Я чуть не заплакала. Она это так искренне и так тоскливо сказала… Обнять ее захотелось. И так стало стыдно, что я искала предлог не ходить с ней на этот спектакль. Какая я свинья все-таки – для нее-то этот спектакль огромное событие. Ее любимая Аська. Которую она почти на руках вырастила своих… И гордится ею. Поэтому я сказала:
– И я по тебе скучаю очень. Ты даже представить не можешь, Оль, как.
Ольга обняла меня благодарно, но я прекрасно видела, что она мне не верит. Но я на самом деле по ним скучаю. По моему убеждению, в мире должны быть такие люди, как Ольга. Но – увы – почему-то как раз таких очень мало.
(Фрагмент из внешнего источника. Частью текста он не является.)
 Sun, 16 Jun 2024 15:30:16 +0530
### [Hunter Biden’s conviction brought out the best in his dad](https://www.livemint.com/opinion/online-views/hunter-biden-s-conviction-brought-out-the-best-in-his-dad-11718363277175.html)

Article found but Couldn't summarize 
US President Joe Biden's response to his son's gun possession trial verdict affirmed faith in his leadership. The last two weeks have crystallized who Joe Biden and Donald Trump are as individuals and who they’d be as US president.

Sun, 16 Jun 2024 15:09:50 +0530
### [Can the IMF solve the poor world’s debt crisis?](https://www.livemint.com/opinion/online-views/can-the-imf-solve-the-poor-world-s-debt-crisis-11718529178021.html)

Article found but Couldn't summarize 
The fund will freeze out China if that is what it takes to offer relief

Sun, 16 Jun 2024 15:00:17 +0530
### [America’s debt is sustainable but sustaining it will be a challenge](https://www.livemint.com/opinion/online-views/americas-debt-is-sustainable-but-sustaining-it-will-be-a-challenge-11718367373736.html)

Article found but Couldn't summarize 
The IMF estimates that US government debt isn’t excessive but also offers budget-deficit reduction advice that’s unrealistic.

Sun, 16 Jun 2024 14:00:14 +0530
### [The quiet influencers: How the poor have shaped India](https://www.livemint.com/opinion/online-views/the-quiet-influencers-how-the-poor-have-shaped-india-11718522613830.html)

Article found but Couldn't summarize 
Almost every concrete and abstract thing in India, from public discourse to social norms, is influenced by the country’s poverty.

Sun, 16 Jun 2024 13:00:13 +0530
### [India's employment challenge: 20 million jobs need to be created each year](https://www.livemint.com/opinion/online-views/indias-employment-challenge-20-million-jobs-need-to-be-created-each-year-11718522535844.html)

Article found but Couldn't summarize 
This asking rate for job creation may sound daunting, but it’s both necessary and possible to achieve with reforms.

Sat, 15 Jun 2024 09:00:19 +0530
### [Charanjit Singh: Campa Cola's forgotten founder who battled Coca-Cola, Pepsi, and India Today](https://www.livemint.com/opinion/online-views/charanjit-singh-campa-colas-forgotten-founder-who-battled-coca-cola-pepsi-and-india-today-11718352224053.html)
В основном Костики попадаются…
Мы немного помолчали, думая каждая о своем. Первой нашу паузу нарушила Ольга:
– Тань, а давай к Кате сходим… Она приглашала. Так хочется на Аську посмотреть… Какая она стала. Актриса… Надо же… Была такая нескладуха, тощенькая, ножки-ручки – как палочки… Ты ее помнишь, Тань?
Я кивнула. Асю я помнила.
– Я ее помню. Она забавная была девица, похожа на Пеппи Длинныйчулок, только тихая и задумчивая. Как если бы Пеппи вдруг воспитывала мама, а не папа.
Оля засмеялась.
– А потом она вдруг стала красавицей, – продолжала она. – В один день, никто даже не понял, как она такой стала… Прямо как у Андерсена. Ну Витька с ума и сошел. Влюбился, Тань, так, что до сих пор, вон, Тайка страдает…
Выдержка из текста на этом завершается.